:: Task goal ::
Give back a single number: the count of lines in the data that contain the string "Plugin".

---- Data to use

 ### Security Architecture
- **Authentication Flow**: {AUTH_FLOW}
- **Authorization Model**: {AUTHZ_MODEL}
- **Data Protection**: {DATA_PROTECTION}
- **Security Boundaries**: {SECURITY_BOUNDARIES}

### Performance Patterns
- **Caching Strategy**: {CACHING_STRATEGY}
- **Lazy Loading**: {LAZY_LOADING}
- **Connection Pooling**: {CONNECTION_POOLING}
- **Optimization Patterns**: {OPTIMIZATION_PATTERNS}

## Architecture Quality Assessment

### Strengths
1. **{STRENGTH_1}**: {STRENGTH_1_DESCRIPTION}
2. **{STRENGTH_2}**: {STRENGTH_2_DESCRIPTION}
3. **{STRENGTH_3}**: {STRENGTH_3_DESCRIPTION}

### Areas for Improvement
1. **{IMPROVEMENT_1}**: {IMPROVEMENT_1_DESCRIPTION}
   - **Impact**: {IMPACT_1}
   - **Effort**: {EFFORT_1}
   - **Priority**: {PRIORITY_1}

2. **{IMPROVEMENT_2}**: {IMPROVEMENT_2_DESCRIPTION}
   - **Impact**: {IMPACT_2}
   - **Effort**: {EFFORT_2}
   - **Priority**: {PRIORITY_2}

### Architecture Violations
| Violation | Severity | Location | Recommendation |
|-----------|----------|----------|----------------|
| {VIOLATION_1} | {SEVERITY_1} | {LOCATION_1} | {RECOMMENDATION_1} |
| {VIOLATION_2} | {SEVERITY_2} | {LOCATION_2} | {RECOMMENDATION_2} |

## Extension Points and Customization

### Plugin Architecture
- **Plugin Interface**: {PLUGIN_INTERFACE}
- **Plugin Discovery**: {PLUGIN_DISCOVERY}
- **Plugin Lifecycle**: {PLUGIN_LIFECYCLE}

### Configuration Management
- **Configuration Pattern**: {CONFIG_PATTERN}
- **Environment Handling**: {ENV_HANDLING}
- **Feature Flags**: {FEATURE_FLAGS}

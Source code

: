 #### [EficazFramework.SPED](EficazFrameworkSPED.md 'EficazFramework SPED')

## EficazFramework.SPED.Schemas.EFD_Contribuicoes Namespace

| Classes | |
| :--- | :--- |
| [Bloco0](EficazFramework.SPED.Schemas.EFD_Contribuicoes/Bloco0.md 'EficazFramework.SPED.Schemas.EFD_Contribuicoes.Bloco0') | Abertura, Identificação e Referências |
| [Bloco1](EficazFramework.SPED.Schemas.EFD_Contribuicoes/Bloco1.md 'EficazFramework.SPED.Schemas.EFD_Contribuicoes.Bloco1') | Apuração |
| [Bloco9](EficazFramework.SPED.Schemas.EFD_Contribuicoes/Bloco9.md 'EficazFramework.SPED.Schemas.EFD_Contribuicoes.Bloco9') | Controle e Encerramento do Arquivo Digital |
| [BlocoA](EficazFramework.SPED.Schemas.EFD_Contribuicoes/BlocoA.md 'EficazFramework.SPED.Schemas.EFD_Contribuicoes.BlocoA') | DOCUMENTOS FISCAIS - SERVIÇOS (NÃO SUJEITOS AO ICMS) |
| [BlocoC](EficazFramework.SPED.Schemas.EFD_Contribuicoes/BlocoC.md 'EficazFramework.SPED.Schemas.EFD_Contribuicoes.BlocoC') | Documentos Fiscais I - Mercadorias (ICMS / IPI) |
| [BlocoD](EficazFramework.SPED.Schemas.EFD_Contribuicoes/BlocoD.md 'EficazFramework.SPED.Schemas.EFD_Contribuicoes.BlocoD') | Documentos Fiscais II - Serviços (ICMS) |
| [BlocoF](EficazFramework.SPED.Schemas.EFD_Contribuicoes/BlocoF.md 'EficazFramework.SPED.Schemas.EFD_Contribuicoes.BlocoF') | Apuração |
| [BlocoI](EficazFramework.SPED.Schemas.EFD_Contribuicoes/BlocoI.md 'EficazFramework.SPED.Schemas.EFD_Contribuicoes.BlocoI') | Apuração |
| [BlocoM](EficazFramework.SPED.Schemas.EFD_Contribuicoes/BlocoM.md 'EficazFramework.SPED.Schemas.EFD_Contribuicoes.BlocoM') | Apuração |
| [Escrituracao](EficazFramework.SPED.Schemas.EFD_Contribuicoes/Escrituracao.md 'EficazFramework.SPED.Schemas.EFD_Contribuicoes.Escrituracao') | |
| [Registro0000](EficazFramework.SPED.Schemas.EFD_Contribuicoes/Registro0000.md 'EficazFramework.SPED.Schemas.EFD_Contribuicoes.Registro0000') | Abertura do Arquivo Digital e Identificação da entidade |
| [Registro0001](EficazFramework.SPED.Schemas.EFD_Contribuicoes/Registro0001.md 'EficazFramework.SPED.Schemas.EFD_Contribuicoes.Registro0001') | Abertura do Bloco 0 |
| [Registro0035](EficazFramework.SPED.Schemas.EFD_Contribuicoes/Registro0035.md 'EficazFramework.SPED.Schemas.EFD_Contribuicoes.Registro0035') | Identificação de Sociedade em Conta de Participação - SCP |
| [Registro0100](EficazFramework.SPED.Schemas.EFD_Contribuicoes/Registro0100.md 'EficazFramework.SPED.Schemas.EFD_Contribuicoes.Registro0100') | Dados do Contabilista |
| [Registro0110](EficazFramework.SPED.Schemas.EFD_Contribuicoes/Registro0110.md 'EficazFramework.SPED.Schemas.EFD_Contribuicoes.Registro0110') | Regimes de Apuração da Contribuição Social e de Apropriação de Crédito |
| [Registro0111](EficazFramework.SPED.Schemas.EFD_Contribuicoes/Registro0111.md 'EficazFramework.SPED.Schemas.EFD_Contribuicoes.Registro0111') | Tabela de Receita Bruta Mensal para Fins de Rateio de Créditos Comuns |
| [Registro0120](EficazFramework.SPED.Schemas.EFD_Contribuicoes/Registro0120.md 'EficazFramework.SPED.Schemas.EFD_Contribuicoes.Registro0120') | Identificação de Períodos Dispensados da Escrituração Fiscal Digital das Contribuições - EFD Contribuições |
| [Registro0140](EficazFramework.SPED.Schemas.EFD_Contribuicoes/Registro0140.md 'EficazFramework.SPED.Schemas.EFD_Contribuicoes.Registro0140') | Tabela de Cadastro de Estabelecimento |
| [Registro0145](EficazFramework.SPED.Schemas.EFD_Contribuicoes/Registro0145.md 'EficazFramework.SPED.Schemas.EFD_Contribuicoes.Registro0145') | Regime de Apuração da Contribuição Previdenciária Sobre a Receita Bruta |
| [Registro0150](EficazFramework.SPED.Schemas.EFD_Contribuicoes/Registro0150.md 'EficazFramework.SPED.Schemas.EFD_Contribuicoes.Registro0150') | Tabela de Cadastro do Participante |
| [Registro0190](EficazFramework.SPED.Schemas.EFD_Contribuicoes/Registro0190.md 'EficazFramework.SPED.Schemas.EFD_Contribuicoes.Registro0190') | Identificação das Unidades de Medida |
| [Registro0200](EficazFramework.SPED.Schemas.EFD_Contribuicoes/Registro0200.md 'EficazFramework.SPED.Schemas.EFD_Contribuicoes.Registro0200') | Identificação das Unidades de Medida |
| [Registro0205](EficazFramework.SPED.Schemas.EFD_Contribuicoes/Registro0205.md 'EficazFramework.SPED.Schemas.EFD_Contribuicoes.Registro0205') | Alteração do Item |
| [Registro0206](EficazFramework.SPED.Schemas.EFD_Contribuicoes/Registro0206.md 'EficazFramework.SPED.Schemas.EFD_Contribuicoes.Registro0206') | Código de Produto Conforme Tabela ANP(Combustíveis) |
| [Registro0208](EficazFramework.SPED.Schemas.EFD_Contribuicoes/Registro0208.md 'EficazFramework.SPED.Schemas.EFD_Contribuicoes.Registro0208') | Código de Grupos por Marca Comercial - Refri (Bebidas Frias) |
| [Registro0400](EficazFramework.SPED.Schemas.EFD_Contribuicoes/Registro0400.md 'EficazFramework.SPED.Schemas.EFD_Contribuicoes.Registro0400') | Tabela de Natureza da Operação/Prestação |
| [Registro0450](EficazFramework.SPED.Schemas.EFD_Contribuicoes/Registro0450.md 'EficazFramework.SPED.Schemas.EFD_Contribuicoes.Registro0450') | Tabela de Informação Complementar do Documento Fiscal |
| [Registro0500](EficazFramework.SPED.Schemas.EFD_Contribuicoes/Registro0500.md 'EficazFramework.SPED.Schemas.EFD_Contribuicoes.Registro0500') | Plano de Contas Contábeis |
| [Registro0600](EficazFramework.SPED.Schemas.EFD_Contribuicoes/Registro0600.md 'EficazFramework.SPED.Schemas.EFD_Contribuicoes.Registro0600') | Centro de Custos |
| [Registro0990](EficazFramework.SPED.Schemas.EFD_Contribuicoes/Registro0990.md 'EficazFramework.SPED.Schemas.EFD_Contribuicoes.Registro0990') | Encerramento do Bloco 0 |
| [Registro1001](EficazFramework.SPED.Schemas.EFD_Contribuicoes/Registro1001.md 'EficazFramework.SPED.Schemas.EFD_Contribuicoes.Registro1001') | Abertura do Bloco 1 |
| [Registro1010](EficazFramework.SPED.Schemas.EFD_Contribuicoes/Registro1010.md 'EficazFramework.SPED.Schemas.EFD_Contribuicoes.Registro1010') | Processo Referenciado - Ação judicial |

--------

:: Response to this task ::
4